After hearing some of my views recently, a friend in the Order asked me ... so ... why are you still here? . In other words, if I held these views, why had I not not resigned from the Order?

It is not the first time I've been asked this. In fact, it is something I have asked myself a few times in the last few years - specifically, since the publication of "What Is the WBO?".

The Order depicted in this paper, and in the papers that have followed it, is very different from the Order I was told I was joining in 1993. In particular, the Order's relationship to Bhante, as portrayed in these papers, is fundamentally different from what I was led to believe when I was Ordained. This is not just the natural and organic development of what went before - it is, in some respects, a direct reversal of key principles that I had signed up to.

The Order that I joined was "harmonious anarchy", "a free association of individuals", and in that context, Bhante was not a guru, but a spiritual friend.
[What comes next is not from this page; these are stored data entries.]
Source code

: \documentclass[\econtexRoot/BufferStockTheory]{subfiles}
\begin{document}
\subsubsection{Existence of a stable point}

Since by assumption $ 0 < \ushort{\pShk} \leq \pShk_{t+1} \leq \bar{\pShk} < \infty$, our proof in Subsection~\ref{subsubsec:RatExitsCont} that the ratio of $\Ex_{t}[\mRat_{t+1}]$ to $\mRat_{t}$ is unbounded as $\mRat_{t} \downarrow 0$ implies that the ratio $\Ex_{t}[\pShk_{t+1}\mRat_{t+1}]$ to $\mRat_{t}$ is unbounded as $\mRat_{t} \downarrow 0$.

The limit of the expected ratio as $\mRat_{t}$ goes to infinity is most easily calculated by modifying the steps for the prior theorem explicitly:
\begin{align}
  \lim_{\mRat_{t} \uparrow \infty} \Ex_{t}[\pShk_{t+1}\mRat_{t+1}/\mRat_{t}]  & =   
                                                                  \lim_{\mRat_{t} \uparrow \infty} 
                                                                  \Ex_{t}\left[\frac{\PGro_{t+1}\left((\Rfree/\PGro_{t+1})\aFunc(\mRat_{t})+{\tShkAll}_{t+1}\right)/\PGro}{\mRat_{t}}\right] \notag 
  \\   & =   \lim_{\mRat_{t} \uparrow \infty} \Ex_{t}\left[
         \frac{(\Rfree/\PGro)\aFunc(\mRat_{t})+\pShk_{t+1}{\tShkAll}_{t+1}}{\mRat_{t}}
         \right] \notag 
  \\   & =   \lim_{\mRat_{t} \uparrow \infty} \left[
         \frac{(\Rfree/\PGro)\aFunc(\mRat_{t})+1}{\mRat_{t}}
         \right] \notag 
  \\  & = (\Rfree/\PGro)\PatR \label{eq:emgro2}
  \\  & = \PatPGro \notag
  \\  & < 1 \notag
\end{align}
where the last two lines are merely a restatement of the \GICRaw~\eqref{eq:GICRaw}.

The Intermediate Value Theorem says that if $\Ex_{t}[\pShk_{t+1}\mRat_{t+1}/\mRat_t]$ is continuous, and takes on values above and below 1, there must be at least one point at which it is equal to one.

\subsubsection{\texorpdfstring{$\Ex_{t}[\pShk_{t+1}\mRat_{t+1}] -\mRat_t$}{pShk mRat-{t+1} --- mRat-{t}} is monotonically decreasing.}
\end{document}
He was not the source of the Dharma, but the Translator of the Buddhist tradition, comparing himself to St Jerome. He introduced us to the Dharma, but it was up to us to develop that connection and so create "Western Buddhism". As a Translator, Bhante's personal opinions were not of central importance - what mattered was that he was able to help us to connect with the Dharma and the Buddhist tradition.

There was no notion of "Bhante's Dharma", nor any question of his having created, or even aspiring to create, a finished system. On the contrary, we understood that it would take generations to "bring the Dharma to the West", and even then, to settle on a finished system would surely indicate stagnation. As Subhuti put it: "The choice facing any spiritual movement is to adapt or to fossilise quickly, because the pace of change is much faster now than in any previous era of history... We therefore have to address the world as it is, not as it was. And if we are to adapt and respond to the world as it is, that adaptation cannot be centrally planned. By the time the 'centre' has grasped the way that things have changed, and has decided on a new way of approaching them, things may have changed again. So experiment and innovation must come at grassroots level."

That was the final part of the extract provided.